The Santander incident
In early January, Goldman was closing a deal with the Spanish bank Santander, the point of which, Fed regulators discerned, was to take risky assets off of Santander's hands so as to increase its ratio of capital to assets so as to comply with European regulators. The deal required Goldman to notify the Fed about the deal and get it to sign off, which Goldman hadn't done.
While Fed officials, including Michael Silva, initially sounded outraged, in the end Silva only brought it up once, at the very end of a meeting with Goldman officials, and in a tone that Segarra found overly deferential. She thought the debrief from the meeting with other Fed officials suggested the Fed feared Goldman retaliation if they were too aggressive.

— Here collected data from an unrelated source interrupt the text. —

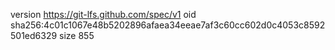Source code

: version https://git-lfs.github.com/spec/v1
oid sha256:4c01c1067e48b5202896afaea34eeae7af3c60cc602d0c4053c8592501ed6329
size 855

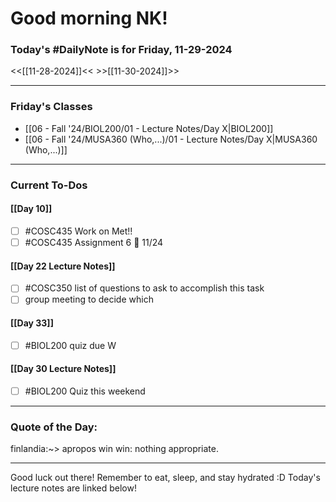 # Good morning NK!
### Today's #DailyNote is for  Friday, 11-29-2024

<<[[11-28-2024]]<<                \>>[[11-30-2024]]>>

------------
### Friday's Classes
- [[06 - Fall '24/BIOL200/01 - Lecture Notes/Day X|BIOL200]]
- [[06 - Fall '24/MUSA360 (Who,...)/01 - Lecture Notes/Day X|MUSA360 (Who,...)]]


------------
### Current To-Dos
#### [[Day 10]]
- [ ] #COSC435 Work on Met!!
- [ ] #COSC435 Assignment 6 📅 11/24
#### [[Day 22 Lecture Notes]]
- [ ] #COSC350 list of questions to ask to accomplish this task
- [ ] group meeting to decide which 
#### [[Day 33]]
- [ ] #BIOL200 quiz due W
#### [[Day 30 Lecture Notes]]
- [ ] #BIOL200 Quiz this weekend

----------
### Quote of the Day:

 finlandia:~> apropos win
win: nothing appropriate.

-------
Good luck out there! Remember to eat, sleep, and stay hydrated :D
Today's lecture notes are linked below!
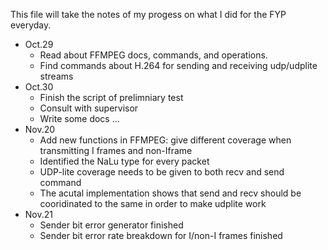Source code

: This file will take the notes of my progess on what I did for the FYP everyday.
- Oct.29
    - Read about FFMPEG docs, commands, and operations.
    - Find commands about H.264 for sending and receiving udp/udplite streams
- Oct.30
    - Finish the script of prelimniary test
    - Consult with supervisor 
    - Write some docs
...
- Nov.20
    - Add new functions in FFMPEG: give different coverage when transmitting I frames and non-Iframe
    - Identified the NaLu type for every packet
    - UDP-lite coverage needs to be given to both recv and send command
    - The acutal implementation shows that send and recv should be cooridinated to the same in order to make udplite work
- Nov.21
    - Sender bit error generator finished
    - Sender bit error rate breakdown for I/non-I frames finished

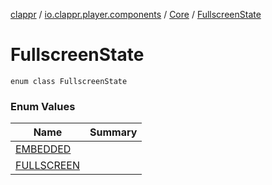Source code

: [clappr](../../../index.md) / [io.clappr.player.components](../../index.md) / [Core](../index.md) / [FullscreenState](./index.md)

# FullscreenState

`enum class FullscreenState`

### Enum Values

| Name | Summary |
|---|---|
| [EMBEDDED](-e-m-b-e-d-d-e-d.md) |  |
| [FULLSCREEN](-f-u-l-l-s-c-r-e-e-n.md) |  |
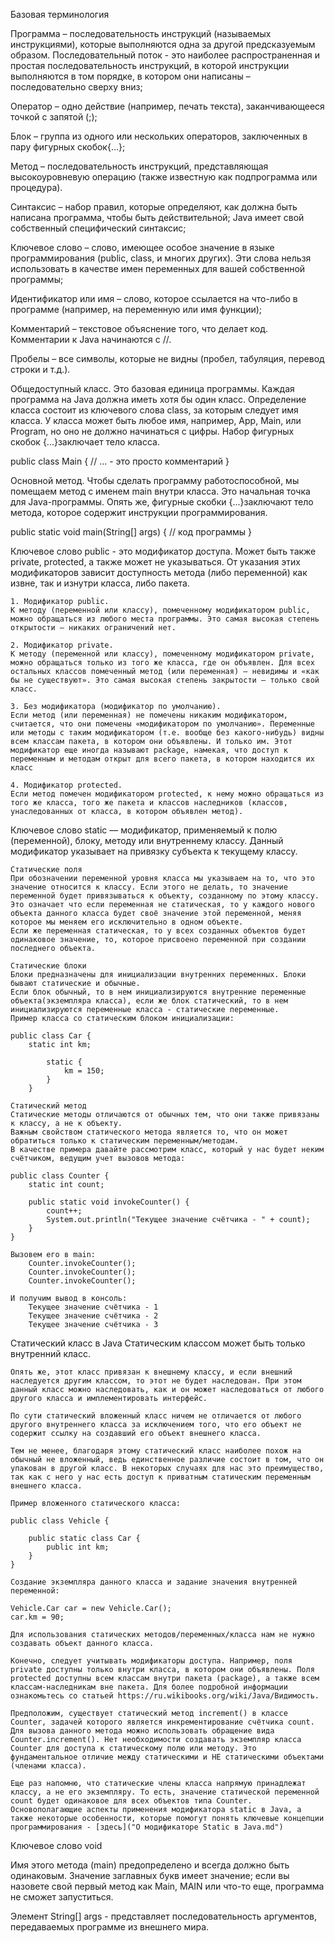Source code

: Базовая терминология

Программа – последовательность инструкций (называемых инструкциями), которые выполняются одна за другой предсказуемым образом. Последовательный поток - это наиболее распространенная и простая последовательность инструкций, в которой инструкции выполняются в том порядке, в котором они написаны – последовательно сверху вниз;

Оператор – одно действие (например, печать текста), заканчивающееся точкой с запятой (;);

Блок – группа из одного или нескольких операторов, заключенных в пару фигурных скобок{...}; 

Метод – последовательность инструкций, представляющая высокоуровневую операцию (также известную как подпрограмма или процедура).

Синтаксис – набор правил, которые определяют, как должна быть написана программа, чтобы быть действительной; Java имеет свой собственный специфический синтаксис;

Ключевое слово – слово, имеющее особое значение в языке программирования (public, class, и многих других). Эти слова нельзя использовать в качестве имен переменных для вашей собственной программы;

Идентификатор или имя – слово, которое ссылается на что-либо в программе (например, на переменную или имя функции);

Комментарий – текстовое объяснение того, что делает код. Комментарии к Java начинаются с //.

Пробелы – все символы, которые не видны (пробел, табуляция, перевод строки и т.д.).

Общедоступный класс. 
Это базовая единица программы. Каждая программа на Java должна иметь хотя бы один класс. Определение класса состоит из ключевого слова class, за которым следует имя класса. У класса может быть любое имя, например, App, Main, или Program, но оно не должно начинаться с цифры. Набор фигурных скобок {...}заключает тело класса.

public class Main {
    // ... - это просто комментарий
}

Основной метод. 
Чтобы сделать программу работоспособной, мы помещаем метод с именем main внутри класса. Это начальная точка для Java-программы. Опять же, фигурные скобки {...}заключают тело метода, которое содержит инструкции программирования.

public static void main(String[] args) {
    // код программы
}

Ключевое слово public - это модификатор доступа. Может быть также private, protected, а также может не указываться. От указания этих модификаторов зависит доступность метода (либо переменной) как извне, так и изнутри класса, либо пакета.

    1. Модификатор public.
    К методу (переменной или классу), помеченному модификатором public, можно обращаться из любого места программы. Это самая высокая степень открытости – никаких ограничений нет.

    2. Модификатор private.
    К методу (переменной или классу), помеченному модификатором private, можно обращаться только из того же класса, где он объявлен. Для всех остальных классов помеченный метод (или переменная) – невидимы и «как бы не существуют». Это самая высокая степень закрытости — только свой класс.

    3. Без модификатора (модификатор по умолчанию).
    Если метод (или переменная) не помечены никаким модификатором, считается, что они помечены «модификатором по умолчанию». Переменные или методы с таким модификатором (т.е. вообще без какого-нибудь) видны всем классам пакета, в котором они объявлены. И только им. Этот модификатор еще иногда называют package, намекая, что доступ к переменным и методам открыт для всего пакета, в котором находится их класс

    4. Модификатор protected.
    Если метод помечен модификатором protected, к нему можно обращаться из того же класса, того же пакета и классов наследников (классов, унаследованных от класса, в котором объявлен метод). 

Ключевое слово static  — модификатор, применяемый к полю (переменной), блоку, методу или внутреннему классу. Данный модификатор указывает на  привязку субъекта  к текущему классу.

    Статические поля
    При обозначении переменной уровня класса мы указываем на то, что это значение относится к классу. Если этого не делать, то значение переменной будет привязываться к объекту, созданному по этому классу.
    Это означает что если переменная не статическая, то у каждого нового объекта данного класса будет своё значение этой переменной, меняя которое мы меняем его исключительно в одном объекте.
    Если же переменная статическая, то у всех созданных объектов будет одинаковое значение, то, которое присвоено переменной при создании последнего объекта.

    Статические блоки
    Блоки предназначены для инициализации внутренних переменных. Блоки бывают статические и обычные.
    Если блок обычный, то в нем инициализируются внутренние переменные объекта(экземпляра класса), если же блок статический, то в нем инициализируются переменные класса - статические переменные.
    Пример класса со статическим блоком инициализации: 

    public class Car {
        static int km;

            static {
                km = 150;
            }
        }

    Статический метод
    Статические методы отличаются от обычных тем, что они также привязаны к классу, а не к объекту.
    Важным свойством статического метода является то, что он может обратиться только к статическим переменным/методам.
    В качестве примера давайте рассмотрим класс, который у нас будет неким счётчиком, ведущим учет вызовов метода:

    public class Counter {
        static int count;

        public static void invokeCounter() {
            count++;
            System.out.println("Текущее значение счётчика - " + count);
        }
    }

    Вызовем его в main:
        Counter.invokeCounter();
        Counter.invokeCounter();
        Counter.invokeCounter();

    И получим вывод в консоль:
        Текущее значение счётчика - 1
        Текущее значение счётчика - 2
        Текущее значение счётчика - 3

Статический класс в Java
    Статическим классом может быть только внутренний класс.

    Опять же, этот класс привязан к внешнему классу, и если внешний наследуется другим классом, то этот не будет наследован. При этом данный класс можно наследовать, как и он может наследоваться от любого другого класса и имплементировать интерфейс.

    По сути статический вложенный класс ничем не отличается от любого другого внутреннего класса за исключением того, что его объект не содержит ссылку на создавший его объект внешнего класса. 

    Тем не менее, благодаря этому статический класс наиболее похож на обычный не вложенный, ведь единственное различие состоит в том, что он упакован в другой класс. В некоторых случаях для нас это преимущество, так как с него у нас есть доступ к приватным статическим переменным внешнего класса.

    Пример вложенного статического класса:

    public class Vehicle {

        public static class Car {
            public int km;
        }
    }

    Создание экземпляра данного класса и задание значения внутренней переменной:

    Vehicle.Car car = new Vehicle.Car();
    car.km = 90;

    Для использования статических методов/переменных/класса нам не нужно создавать объект данного класса.

    Конечно, следует учитывать модификаторы доступа. Например, поля private доступны только внутри класса, в котором они объявлены. Поля protected доступны всем классам внутри пакета (package), а также всем классам-наследникам вне пакета. Для более подробной информации ознакомьтесь со статьей https://ru.wikibooks.org/wiki/Java/Видимость.

    Предположим, существует статический метод increment() в классе Counter, задачей которого является инкрементирование счётчика count. Для вызова данного метода можно использовать обращение вида Counter.increment(). Нет необходимости создавать экземпляр класса Counter для доступа к статическому полю или методу. Это фундаментальное отличие между статическими и НЕ статическими объектами (членами класса).

    Еще раз напомню, что статические члены класса напрямую принадлежат классу, а не его экземпляру. То есть, значение статической переменной count будет одинаковое для всех объектов типа Counter. Основополагающие аспекты применения модификатора static в Java, а также некоторые особенности, которые помогут понять ключевые концепции программирования - [здесь]("О модификаторе Static в Java.md")

Ключевое слово void 

Имя этого метода (main) предопределено и всегда должно быть одинаковым. 
Значение заглавных букв имеет значение; если вы назовете свой первый метод как Main, MAIN или что-то еще, программа не сможет запуститься.

Элемент String[] args - представляет последовательность аргументов, передаваемых программе из внешнего мира.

This was despite the fact that Goldman was required to hand over information and the Fed could punish it, including criminally, if it failed to comply.
The most forceful action they considered taking against Goldman for the deal was sending them a letter; Bernstein
couldn't confirm that one was ever sent.
The conflict of interest policy incident
The Fed requires banks like Goldman to have firmwide conflict of interest policies that fit certain requirements. Segarra concluded that Goldman lacked such a policy, not least because Goldman's staffer in charge of managing conflicts of interest told her the firm's policy had no definition of "conflict of interest."
Silva agreed with her. But after he got pushback from another Fed examiner, he changed his view, just as Segarra was about to take regulatory action to force Goldman to adopt a real policy. Silva protested that the bank had a conflict of interest policy, but Bernstein
notes that it was "just a few paragraphs long and very general .… We showed it to two experts: former Fed examiners familiar with the Fed’s guidance on this issue. They both said it wouldn’t qualify as a policy."
Silva urged her to recant her statement that there was no policy, despite the fact that he could have easily overridden her. Segarra suggests this was because, to quote Bernstein, "if she submitted her conclusions, it would create a formal record that her bosses didn’t want." Eventually, Segarra agreed to say there was was a policy, albeit a "very poor policy," but privately insisted to Silva that there was "no way this is a policy." A week later, she was fired.